The drawback is that you needed a very powerful machine a year ago. A good machine today should easily and smoothly play this game.
The three original factions play quite similar, with little but important differences in their unit and building set. Some have better shields and can create more durable units, shield their heavy stationary weapons and use a solid "slow steamroller" approach to a battle. Others excel in stealth and use it to flank opponents to catch them with their pants down. Basically, though, all the basic strategies, from "rush 'em" to "one inch at a time" work, and all can be countered easily when you know what your enemy is going to do.
Also, this is one of the few games where maps are HUGE enough to make transporting slow units not only an option but also often a necessity. On huge maps, you cannot simply drive your slow, heavy tanks to battle.
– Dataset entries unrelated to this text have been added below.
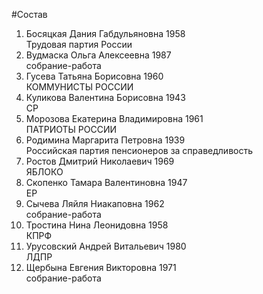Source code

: #Состав
1. Босяцкая Дания Габдульяновна 1958   
    Трудовая партия России
2. Вудмаска Ольга Алексеевна 1987   
    собрание-работа
3. Гусева Татьяна Борисовна 1960   
    КОММУНИСТЫ РОССИИ
4. Куликова Валентина Борисовна 1943   
    СР
5. Морозова Екатерина Владимировна 1961   
    ПАТРИОТЫ РОССИИ
6. Родимина Маргарита Петровна 1939   
    Российская партия пенсионеров за справедливость
7. Ростов Дмитрий Николаевич 1969   
    ЯБЛОКО
8. Скопенко Тамара Валентиновна 1947   
    ЕР
9. Сычева Ляйля Ниакаповна 1962   
    собрание-работа
10. Тростина Нина Леонидовна 1958   
    КПРФ
11. Урусовский Андрей Витальевич 1980   
    ЛДПР
12. Щербына Евгения Викторовна 1971   
    собрание-работа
You have to find a way to transport them, maybe by airlift, which opens yet another problem, since air transport can only transport few heavy, but many light tanks. What's your strategy? Many small tanks, or few heavy ones? And how do you keep those air transports alive 'til they arrive?
Logistics do become an issue when you can't replenish your losses easily by driving them up there, building a forward base becomes a necessity, and all that counts against your troops limits.
Where do you hit your opponent? Want to take out his heavy gun that keeps pummeling your base? Or will you try to take out his power plants so he can't fire anymore? Hit his production base or better deprive him from the mass necessary to produce? He can't possibly defend both, so where will he be? Can you rely on your radar? Or is he stealthing his units and you send yours into a suicide run?
And do you have a fallback plan when he does the same?
This is maybe one of the most challenging RTS games currently on the market. It's not just "build up and smash him". You can't win with numbers. You can't win by walling and waiting. You usually can't win rushing unless you have a really dumb enemy, his command unit can easily handle your first few units (rushes can still make sense when you can cripple his initial build routine, which can be very essential).
How can you win?
By having the better plan. There is no best plan, so you may have to adapt to what your opponent plays. Be flexible. Adjust and tune your strategy. Never consider yourself already the victor, nothing is easier than blowing up your production or power center and you're flat on your face, scraping together rocks and trees for mass and energy...
This is truely the future of RTS. From interface to unit dependency and interaction, there is nothing in existance that can come close to it.